◆ **What you are asked to do**:
The answer must consist of every line below that contains the word "userId".

====================

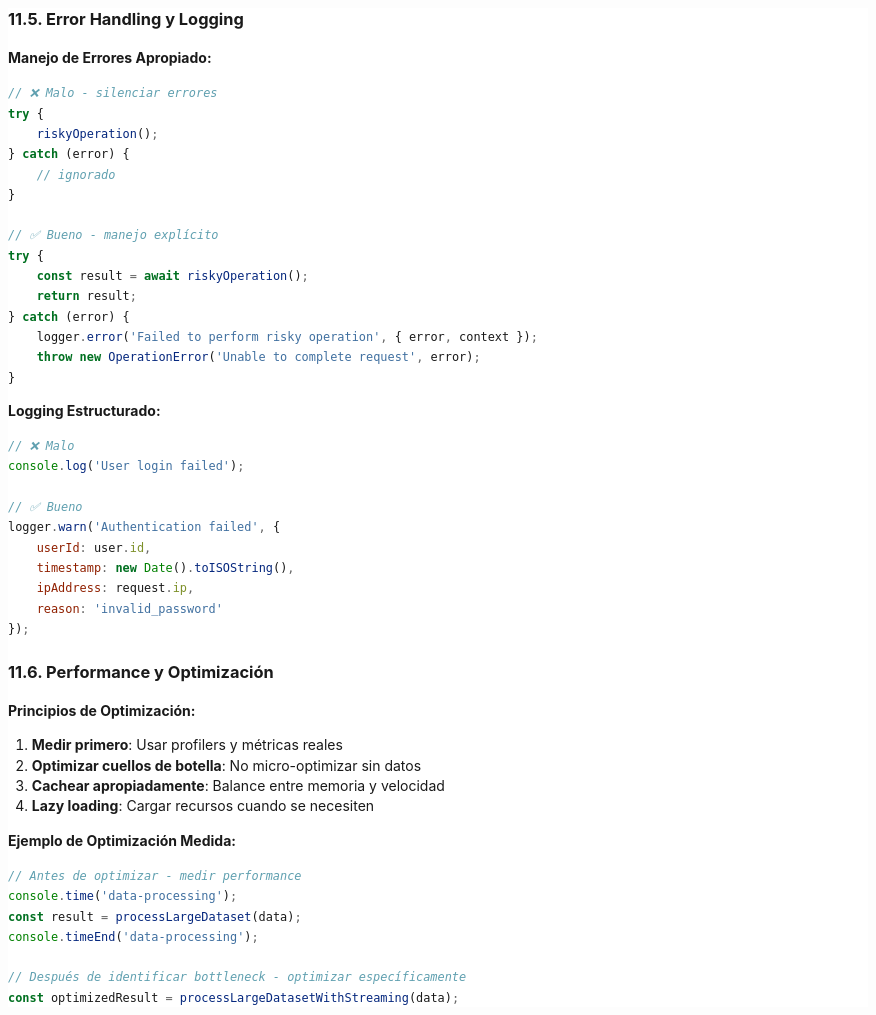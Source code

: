 ### 11.5. Error Handling y Logging

**Manejo de Errores Apropiado:**
```javascript
// ❌ Malo - silenciar errores
try {
    riskyOperation();
} catch (error) {
    // ignorado
}

// ✅ Bueno - manejo explícito
try {
    const result = await riskyOperation();
    return result;
} catch (error) {
    logger.error('Failed to perform risky operation', { error, context });
    throw new OperationError('Unable to complete request', error);
}
```

**Logging Estructurado:**
```javascript
// ❌ Malo
console.log('User login failed');

// ✅ Bueno
logger.warn('Authentication failed', {
    userId: user.id,
    timestamp: new Date().toISOString(),
    ipAddress: request.ip,
    reason: 'invalid_password'
});
```

### 11.6. Performance y Optimización

**Principios de Optimización:**
1. **Medir primero**: Usar profilers y métricas reales
2. **Optimizar cuellos de botella**: No micro-optimizar sin datos
3. **Cachear apropiadamente**: Balance entre memoria y velocidad
4. **Lazy loading**: Cargar recursos cuando se necesiten

**Ejemplo de Optimización Medida:**
```javascript
// Antes de optimizar - medir performance
console.time('data-processing');
const result = processLargeDataset(data);
console.timeEnd('data-processing');

// Después de identificar bottleneck - optimizar específicamente
const optimizedResult = processLargeDatasetWithStreaming(data);
```
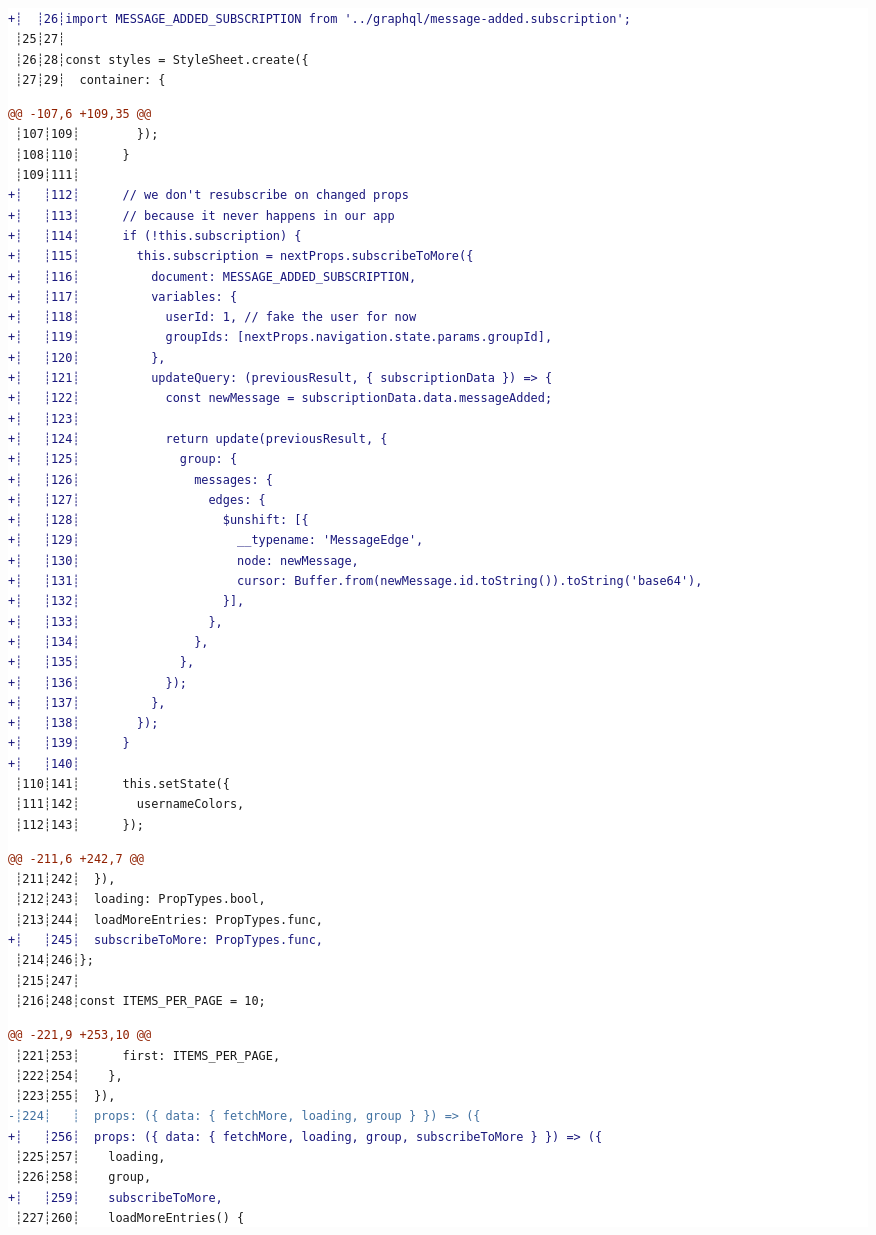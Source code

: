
 ```diff
+┊  ┊26┊import MESSAGE_ADDED_SUBSCRIPTION from '../graphql/message-added.subscription';
 ┊25┊27┊
 ┊26┊28┊const styles = StyleSheet.create({
 ┊27┊29┊  container: {
```
```diff
@@ -107,6 +109,35 @@
 ┊107┊109┊        });
 ┊108┊110┊      }
 ┊109┊111┊
+┊   ┊112┊      // we don't resubscribe on changed props
+┊   ┊113┊      // because it never happens in our app
+┊   ┊114┊      if (!this.subscription) {
+┊   ┊115┊        this.subscription = nextProps.subscribeToMore({
+┊   ┊116┊          document: MESSAGE_ADDED_SUBSCRIPTION,
+┊   ┊117┊          variables: {
+┊   ┊118┊            userId: 1, // fake the user for now
+┊   ┊119┊            groupIds: [nextProps.navigation.state.params.groupId],
+┊   ┊120┊          },
+┊   ┊121┊          updateQuery: (previousResult, { subscriptionData }) => {
+┊   ┊122┊            const newMessage = subscriptionData.data.messageAdded;
+┊   ┊123┊
+┊   ┊124┊            return update(previousResult, {
+┊   ┊125┊              group: {
+┊   ┊126┊                messages: {
+┊   ┊127┊                  edges: {
+┊   ┊128┊                    $unshift: [{
+┊   ┊129┊                      __typename: 'MessageEdge',
+┊   ┊130┊                      node: newMessage,
+┊   ┊131┊                      cursor: Buffer.from(newMessage.id.toString()).toString('base64'),
+┊   ┊132┊                    }],
+┊   ┊133┊                  },
+┊   ┊134┊                },
+┊   ┊135┊              },
+┊   ┊136┊            });
+┊   ┊137┊          },
+┊   ┊138┊        });
+┊   ┊139┊      }
+┊   ┊140┊
 ┊110┊141┊      this.setState({
 ┊111┊142┊        usernameColors,
 ┊112┊143┊      });
```
```diff
@@ -211,6 +242,7 @@
 ┊211┊242┊  }),
 ┊212┊243┊  loading: PropTypes.bool,
 ┊213┊244┊  loadMoreEntries: PropTypes.func,
+┊   ┊245┊  subscribeToMore: PropTypes.func,
 ┊214┊246┊};
 ┊215┊247┊
 ┊216┊248┊const ITEMS_PER_PAGE = 10;
```
```diff
@@ -221,9 +253,10 @@
 ┊221┊253┊      first: ITEMS_PER_PAGE,
 ┊222┊254┊    },
 ┊223┊255┊  }),
-┊224┊   ┊  props: ({ data: { fetchMore, loading, group } }) => ({
+┊   ┊256┊  props: ({ data: { fetchMore, loading, group, subscribeToMore } }) => ({
 ┊225┊257┊    loading,
 ┊226┊258┊    group,
+┊   ┊259┊    subscribeToMore,
 ┊227┊260┊    loadMoreEntries() {
```

[//]: # (head-end)
[{]: <helper> (diffStep 6.1)
[}]: #
[{]: <helper> (diffStep 6.2 files="server/subscriptions.js")
[}]: #
[{]: <helper> (diffStep 6.3)
[}]: #
[{]: <helper> (diffStep 6.4)
[}]: #
[{]: <helper> (diffStep 6.5)
[}]: #
[{]: <helper> (diffStep 6.6)
[}]: #
[{]: <helper> (diffStep 6.7)
[}]: #
[{]: <helper> (diffStep 6.8)
[}]: #
[{]: <helper> (diffStep 6.9)
[}]: #
[{]: <helper> (diffStep "6.10" files="client/src/app.js")
[}]: #
[{]: <helper> (diffStep 6.11)
[}]: #
[{]: <helper> (diffStep 6.12)
[}]: #
[{]: <helper> (diffStep 6.13)
[}]: #
[{]: <helper> (diffStep 6.14)
[}]: #
[{]: <helper> (diffStep 6.15)
[}]: #
[//]: # (foot-start)
[{]: <helper> (navStep)
[}]: #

====================

◆ **Answer area**:
    userId: user.id,
+┊   ┊118┊            userId: 1, // fake the user for now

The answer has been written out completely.